[Dataset entries]
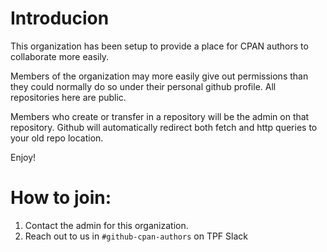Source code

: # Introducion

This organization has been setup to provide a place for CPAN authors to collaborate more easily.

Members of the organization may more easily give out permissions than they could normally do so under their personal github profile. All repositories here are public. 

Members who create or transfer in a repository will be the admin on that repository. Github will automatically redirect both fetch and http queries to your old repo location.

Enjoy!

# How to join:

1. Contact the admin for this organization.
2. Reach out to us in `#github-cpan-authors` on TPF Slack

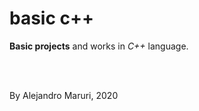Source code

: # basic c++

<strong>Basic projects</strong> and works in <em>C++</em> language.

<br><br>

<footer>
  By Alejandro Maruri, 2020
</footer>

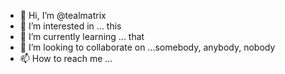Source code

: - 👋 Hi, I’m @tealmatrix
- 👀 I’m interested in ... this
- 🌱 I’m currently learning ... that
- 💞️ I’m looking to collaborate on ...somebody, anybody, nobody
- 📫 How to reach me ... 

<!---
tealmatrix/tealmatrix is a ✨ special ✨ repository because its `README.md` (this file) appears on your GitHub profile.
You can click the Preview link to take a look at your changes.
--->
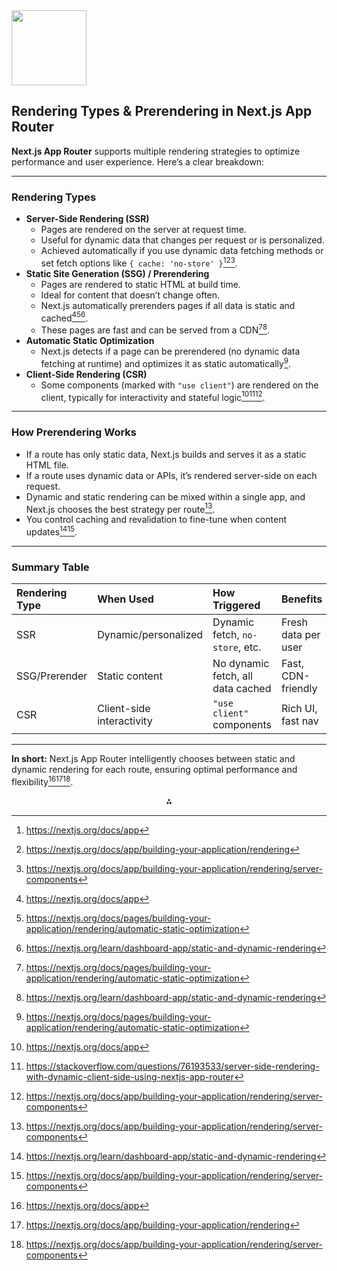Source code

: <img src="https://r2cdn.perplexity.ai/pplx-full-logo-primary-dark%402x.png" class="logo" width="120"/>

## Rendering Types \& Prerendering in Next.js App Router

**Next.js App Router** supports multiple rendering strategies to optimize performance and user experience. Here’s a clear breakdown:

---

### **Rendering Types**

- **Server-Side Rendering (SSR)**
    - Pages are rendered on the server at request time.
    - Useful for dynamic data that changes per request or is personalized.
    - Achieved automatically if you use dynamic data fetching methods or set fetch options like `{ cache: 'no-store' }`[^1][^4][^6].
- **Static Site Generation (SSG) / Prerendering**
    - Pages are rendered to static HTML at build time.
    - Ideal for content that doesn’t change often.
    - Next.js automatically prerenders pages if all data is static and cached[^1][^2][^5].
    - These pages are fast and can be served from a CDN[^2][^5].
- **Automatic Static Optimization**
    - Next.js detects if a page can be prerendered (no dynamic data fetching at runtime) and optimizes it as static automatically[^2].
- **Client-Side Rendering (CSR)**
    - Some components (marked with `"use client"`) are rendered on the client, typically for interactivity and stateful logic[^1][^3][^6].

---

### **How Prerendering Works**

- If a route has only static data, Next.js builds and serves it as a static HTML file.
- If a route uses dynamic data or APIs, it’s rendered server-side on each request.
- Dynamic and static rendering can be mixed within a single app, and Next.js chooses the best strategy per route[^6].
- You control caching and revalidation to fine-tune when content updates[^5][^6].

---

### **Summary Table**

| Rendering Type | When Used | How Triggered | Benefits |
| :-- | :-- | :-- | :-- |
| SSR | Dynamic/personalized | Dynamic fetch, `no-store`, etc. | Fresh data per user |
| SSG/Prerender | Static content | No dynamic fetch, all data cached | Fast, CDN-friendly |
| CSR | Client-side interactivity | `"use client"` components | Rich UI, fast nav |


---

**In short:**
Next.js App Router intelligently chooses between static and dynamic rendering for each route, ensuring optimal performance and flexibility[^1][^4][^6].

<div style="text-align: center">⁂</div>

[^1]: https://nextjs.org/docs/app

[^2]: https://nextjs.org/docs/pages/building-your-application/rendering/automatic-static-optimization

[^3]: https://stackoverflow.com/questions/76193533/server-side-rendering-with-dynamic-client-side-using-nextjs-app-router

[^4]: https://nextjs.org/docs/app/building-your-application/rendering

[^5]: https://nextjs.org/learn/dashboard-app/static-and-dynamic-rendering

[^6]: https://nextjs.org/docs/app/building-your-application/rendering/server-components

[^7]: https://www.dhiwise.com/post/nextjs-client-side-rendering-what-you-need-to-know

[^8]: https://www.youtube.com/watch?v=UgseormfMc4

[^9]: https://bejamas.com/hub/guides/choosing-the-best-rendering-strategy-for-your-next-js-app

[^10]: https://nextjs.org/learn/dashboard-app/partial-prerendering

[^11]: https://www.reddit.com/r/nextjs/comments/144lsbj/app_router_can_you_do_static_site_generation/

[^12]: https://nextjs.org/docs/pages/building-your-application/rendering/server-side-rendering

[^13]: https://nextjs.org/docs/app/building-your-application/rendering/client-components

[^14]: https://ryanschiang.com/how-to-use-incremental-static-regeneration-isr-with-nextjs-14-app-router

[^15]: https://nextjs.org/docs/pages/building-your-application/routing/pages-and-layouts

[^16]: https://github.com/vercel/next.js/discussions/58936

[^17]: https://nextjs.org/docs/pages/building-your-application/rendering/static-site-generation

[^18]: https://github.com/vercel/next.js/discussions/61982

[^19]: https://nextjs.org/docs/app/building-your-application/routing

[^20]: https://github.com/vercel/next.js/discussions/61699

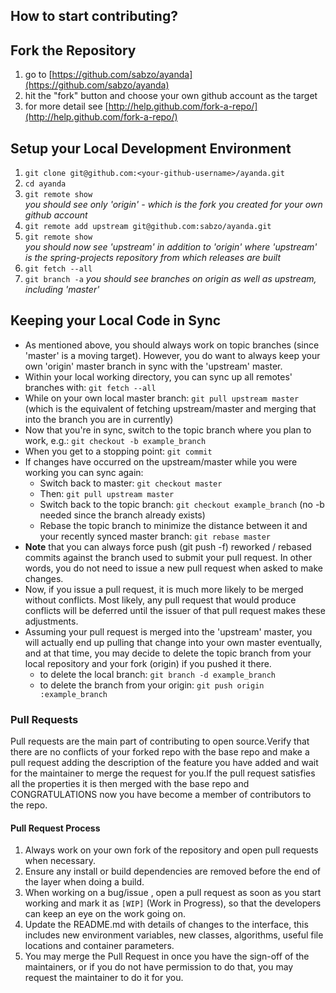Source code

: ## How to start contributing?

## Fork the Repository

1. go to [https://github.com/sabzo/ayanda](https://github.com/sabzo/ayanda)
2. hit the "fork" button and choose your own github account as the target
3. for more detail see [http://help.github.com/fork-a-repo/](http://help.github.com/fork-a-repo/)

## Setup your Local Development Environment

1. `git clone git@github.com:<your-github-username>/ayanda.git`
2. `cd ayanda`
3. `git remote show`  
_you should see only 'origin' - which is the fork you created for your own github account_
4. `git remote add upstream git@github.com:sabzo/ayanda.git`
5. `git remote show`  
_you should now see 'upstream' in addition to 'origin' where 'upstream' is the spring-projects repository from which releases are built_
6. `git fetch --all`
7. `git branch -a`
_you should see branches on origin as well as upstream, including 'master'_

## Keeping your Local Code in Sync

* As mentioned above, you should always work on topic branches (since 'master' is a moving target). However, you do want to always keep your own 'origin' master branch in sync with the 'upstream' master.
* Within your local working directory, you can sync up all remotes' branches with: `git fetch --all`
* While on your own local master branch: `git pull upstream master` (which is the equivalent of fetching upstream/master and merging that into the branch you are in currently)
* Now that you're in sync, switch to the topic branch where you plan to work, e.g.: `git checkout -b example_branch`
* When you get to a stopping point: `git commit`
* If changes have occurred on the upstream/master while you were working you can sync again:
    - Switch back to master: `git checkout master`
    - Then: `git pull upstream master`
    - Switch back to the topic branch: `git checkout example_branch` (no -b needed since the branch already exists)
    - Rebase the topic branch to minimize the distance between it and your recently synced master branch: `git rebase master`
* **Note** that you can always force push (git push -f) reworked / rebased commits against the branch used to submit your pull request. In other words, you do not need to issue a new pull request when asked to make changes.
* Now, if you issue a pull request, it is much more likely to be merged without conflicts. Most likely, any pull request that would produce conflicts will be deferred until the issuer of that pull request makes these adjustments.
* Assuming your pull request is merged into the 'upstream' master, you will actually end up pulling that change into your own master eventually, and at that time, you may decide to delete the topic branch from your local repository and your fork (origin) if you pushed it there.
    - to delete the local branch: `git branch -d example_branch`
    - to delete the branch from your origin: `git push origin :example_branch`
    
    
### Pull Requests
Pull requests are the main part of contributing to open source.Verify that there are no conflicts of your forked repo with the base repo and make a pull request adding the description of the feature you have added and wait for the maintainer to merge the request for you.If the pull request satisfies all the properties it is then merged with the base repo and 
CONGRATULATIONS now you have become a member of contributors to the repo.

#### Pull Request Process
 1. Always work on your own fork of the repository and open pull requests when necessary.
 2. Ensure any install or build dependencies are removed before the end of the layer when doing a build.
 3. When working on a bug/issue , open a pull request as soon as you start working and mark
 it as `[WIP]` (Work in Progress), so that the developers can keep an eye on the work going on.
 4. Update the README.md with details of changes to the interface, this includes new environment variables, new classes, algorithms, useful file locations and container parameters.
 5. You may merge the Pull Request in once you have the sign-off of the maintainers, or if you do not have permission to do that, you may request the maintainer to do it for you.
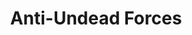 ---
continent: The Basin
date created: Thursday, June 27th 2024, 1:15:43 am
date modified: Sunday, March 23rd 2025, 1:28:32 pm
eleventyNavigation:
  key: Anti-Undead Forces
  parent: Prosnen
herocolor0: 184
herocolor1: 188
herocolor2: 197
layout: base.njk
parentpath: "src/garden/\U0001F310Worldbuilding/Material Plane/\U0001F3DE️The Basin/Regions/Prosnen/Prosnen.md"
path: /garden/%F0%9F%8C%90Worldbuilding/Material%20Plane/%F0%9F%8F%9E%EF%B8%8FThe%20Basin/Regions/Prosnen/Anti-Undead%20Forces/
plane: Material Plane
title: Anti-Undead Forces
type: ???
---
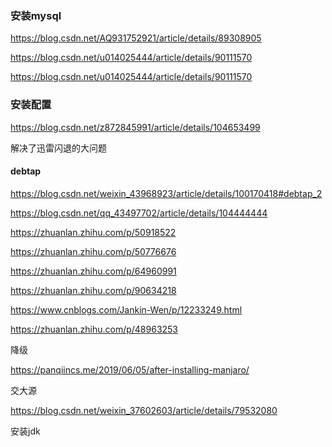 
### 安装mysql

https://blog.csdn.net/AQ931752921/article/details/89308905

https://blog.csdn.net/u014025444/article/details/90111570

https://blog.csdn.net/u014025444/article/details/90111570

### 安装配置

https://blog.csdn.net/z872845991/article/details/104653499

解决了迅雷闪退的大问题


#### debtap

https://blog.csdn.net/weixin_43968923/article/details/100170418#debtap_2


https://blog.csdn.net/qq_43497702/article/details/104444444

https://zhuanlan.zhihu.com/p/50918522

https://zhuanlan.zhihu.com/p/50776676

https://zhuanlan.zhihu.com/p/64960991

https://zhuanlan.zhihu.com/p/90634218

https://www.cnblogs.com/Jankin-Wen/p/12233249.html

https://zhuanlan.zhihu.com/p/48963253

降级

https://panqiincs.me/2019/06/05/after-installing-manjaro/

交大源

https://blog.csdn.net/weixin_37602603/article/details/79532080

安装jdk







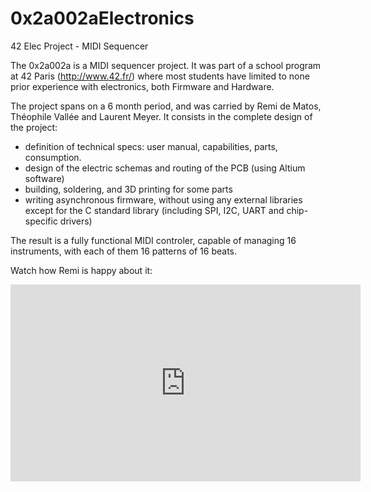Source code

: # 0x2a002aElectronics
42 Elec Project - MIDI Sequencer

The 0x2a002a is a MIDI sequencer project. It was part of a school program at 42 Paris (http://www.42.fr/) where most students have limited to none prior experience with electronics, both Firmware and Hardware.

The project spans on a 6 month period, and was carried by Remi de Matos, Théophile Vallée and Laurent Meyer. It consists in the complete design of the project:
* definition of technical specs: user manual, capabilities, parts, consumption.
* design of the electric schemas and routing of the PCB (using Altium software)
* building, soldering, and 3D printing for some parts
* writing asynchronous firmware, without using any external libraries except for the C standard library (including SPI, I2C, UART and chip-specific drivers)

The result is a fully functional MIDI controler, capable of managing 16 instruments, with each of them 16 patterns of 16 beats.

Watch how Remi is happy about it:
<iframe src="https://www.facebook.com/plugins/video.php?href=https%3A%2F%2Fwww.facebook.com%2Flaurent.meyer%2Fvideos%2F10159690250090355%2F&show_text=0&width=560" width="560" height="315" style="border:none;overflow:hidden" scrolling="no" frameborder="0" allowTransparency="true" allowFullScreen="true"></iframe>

ASSIGNED TASK:
A single number is expected: how many lines in the entries contain "discussions".

WORKED SOLUTION:
3